Historical Marker

Wilson Chapel Cemetery

Marker installed: 2009

John Riley Sadberry moved from Burleson County and settled in the Benchley area ca. 1896. Because of his desire to establish important social and educational resources for the community's African American population, he purchased property in 1909 for the creation of a school, and also purchased adjacent property in 1919 for a community church and cemetery. The three entities all came to be called "Wilson Chapel," although the origins of the name are unknown.

When the cemetery was established in 1919, Sadberry served as a cemetery trustee, along with Will Sheets and William Kimble. After Sadberry's death in 1926, his son, Heslip Riley Sadberry, continued to oversee the cemetery and donated additional land to the site. The school was reloacted in 1929, and the church congregation moved down the road after World War II. Since that time, the site has been used exclusively by Wilson Chapel Cemetery. Sadberry descendants formed a cemetery association during the late 1960s, and the association continues to oversee the cemetery.

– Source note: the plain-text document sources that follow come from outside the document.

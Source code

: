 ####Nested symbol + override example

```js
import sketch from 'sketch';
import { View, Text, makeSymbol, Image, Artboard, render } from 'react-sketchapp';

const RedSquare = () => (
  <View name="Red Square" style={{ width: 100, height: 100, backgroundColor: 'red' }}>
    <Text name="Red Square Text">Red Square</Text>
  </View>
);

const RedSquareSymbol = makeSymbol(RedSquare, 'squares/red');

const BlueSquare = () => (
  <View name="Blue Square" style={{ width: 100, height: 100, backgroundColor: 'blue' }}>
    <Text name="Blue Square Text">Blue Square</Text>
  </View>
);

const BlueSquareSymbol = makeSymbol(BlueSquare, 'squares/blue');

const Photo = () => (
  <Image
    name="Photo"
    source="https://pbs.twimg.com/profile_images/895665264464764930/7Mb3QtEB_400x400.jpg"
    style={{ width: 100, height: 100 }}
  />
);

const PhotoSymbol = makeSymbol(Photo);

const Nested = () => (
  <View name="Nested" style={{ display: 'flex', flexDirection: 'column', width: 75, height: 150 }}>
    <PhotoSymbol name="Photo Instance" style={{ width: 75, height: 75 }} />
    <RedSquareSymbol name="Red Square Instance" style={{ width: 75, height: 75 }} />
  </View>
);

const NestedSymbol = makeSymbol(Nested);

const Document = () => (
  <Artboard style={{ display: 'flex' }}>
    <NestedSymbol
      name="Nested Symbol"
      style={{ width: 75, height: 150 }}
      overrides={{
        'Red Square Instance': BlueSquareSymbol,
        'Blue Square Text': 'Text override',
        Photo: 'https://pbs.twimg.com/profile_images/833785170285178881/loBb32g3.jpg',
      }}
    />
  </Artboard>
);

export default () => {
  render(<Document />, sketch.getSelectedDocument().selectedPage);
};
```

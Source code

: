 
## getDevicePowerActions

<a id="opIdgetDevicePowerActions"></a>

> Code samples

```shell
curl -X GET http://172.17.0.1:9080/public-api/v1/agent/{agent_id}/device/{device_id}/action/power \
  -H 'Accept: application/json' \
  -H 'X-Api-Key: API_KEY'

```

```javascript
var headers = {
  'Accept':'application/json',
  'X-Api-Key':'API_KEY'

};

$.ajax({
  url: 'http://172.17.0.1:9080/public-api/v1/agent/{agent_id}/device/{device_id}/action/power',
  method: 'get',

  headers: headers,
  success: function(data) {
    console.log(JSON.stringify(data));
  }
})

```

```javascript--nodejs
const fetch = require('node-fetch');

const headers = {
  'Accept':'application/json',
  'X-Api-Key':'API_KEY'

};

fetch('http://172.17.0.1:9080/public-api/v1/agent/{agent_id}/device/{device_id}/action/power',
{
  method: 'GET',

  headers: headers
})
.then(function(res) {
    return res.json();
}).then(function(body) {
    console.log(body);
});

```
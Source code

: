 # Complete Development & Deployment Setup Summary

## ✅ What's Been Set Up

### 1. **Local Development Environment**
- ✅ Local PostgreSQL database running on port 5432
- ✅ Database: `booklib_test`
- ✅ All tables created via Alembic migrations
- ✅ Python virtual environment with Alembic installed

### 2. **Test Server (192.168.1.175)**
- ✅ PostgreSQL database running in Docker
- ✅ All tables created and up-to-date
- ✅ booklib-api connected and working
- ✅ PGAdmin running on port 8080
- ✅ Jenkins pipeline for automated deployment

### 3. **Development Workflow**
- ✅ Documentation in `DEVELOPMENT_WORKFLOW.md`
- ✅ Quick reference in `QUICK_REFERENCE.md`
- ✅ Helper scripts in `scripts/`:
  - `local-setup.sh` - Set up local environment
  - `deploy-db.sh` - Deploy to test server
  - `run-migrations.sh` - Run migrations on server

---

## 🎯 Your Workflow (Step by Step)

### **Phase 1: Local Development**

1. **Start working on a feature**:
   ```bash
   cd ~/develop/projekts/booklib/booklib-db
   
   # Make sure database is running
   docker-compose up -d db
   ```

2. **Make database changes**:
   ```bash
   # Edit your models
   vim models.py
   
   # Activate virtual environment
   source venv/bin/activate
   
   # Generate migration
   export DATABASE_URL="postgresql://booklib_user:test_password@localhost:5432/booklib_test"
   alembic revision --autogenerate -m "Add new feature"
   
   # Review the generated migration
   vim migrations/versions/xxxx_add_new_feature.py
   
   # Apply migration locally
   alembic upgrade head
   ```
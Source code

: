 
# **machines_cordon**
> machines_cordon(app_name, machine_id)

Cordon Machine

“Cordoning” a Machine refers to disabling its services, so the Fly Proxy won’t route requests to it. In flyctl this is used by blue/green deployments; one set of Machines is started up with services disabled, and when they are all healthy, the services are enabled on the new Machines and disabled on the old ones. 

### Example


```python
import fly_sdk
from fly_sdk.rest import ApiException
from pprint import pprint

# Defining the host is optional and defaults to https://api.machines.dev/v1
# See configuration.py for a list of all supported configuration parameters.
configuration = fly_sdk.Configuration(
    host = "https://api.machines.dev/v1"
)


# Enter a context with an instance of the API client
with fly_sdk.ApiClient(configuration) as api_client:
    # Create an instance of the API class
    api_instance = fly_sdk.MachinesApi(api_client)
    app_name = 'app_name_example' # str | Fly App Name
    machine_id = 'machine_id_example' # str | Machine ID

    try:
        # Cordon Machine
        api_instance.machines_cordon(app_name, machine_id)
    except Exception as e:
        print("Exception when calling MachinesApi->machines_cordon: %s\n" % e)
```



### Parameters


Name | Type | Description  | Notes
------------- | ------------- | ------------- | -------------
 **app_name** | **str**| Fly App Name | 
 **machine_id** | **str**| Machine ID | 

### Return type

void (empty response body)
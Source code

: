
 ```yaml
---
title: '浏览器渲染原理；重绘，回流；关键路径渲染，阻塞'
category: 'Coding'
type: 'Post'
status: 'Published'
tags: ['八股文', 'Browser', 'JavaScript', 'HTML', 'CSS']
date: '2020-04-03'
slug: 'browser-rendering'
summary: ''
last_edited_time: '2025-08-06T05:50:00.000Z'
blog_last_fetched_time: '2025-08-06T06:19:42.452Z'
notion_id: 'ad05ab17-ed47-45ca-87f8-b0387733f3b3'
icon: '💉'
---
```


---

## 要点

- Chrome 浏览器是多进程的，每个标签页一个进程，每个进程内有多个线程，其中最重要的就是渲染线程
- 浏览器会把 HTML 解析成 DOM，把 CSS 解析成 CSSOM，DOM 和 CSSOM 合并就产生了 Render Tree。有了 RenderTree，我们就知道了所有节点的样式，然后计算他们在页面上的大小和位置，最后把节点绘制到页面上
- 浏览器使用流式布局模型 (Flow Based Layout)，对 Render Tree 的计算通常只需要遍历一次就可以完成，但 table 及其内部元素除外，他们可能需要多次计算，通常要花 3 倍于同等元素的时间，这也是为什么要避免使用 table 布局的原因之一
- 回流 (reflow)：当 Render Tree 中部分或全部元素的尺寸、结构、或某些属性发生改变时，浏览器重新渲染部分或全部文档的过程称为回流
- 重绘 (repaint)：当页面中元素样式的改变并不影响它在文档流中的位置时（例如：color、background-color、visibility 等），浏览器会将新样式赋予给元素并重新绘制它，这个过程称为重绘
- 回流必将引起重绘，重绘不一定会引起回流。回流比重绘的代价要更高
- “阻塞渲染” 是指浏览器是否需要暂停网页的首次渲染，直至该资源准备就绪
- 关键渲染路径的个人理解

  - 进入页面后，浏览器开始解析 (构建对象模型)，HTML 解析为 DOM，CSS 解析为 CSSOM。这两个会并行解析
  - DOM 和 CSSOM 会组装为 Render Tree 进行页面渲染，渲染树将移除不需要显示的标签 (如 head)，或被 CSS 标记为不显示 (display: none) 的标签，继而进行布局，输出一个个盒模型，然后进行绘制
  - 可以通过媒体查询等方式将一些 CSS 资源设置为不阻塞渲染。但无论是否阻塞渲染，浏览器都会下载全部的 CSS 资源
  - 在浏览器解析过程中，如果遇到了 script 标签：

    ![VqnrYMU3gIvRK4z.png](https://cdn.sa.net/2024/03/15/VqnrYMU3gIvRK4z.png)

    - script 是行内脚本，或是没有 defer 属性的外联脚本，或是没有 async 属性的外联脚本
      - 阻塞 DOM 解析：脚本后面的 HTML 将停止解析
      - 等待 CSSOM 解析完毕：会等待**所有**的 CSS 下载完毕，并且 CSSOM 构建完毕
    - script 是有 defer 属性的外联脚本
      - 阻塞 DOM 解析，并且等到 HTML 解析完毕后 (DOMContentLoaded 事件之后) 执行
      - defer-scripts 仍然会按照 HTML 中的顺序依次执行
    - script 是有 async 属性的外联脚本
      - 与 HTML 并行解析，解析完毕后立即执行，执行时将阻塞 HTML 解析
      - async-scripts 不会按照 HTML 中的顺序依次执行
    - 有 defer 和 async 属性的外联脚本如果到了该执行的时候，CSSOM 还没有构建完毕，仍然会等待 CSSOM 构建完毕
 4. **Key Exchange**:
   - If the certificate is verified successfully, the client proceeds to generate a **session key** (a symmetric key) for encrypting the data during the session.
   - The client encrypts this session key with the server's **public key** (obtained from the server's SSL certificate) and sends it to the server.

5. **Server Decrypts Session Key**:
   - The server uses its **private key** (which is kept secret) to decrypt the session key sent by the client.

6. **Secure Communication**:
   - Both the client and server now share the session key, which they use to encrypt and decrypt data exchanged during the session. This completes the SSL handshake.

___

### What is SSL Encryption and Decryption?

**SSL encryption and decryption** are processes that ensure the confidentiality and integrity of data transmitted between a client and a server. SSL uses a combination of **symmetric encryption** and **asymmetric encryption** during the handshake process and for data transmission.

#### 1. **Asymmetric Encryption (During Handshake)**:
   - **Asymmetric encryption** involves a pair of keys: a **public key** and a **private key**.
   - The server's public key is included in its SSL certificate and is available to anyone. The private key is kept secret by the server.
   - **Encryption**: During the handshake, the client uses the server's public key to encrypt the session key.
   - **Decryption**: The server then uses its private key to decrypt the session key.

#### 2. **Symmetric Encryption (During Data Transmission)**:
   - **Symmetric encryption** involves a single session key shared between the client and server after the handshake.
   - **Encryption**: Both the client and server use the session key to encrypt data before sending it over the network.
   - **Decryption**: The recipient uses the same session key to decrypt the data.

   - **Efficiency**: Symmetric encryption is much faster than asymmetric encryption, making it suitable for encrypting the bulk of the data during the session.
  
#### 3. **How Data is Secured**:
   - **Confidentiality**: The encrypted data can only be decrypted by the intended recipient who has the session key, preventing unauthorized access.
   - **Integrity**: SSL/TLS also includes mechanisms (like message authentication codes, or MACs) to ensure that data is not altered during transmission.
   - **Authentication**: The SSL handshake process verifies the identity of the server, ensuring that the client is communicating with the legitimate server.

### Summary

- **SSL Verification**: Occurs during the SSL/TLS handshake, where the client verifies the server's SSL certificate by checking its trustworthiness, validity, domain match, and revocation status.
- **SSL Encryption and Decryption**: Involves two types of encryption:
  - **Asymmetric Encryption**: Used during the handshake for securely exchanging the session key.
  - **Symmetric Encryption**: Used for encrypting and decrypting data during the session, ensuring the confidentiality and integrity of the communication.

The cemetery was used almost exclusively by tenants or sharecroppers of the Sadberry Farm. Although the cemetery was formally established in 1919, there are no recorded burials at the site prior to 1931. The first known burials were those of sisters Jessie and Bessie Lee (d. 1913), and their graves are unmarked. The oldest marked burial at the site is that oof Janie Dunn, who died in 1940. Wilson Chapel Cemetery serves today as a reminder of the many hard-working individuals whose efforst helped to develop Benchley and Robertson County.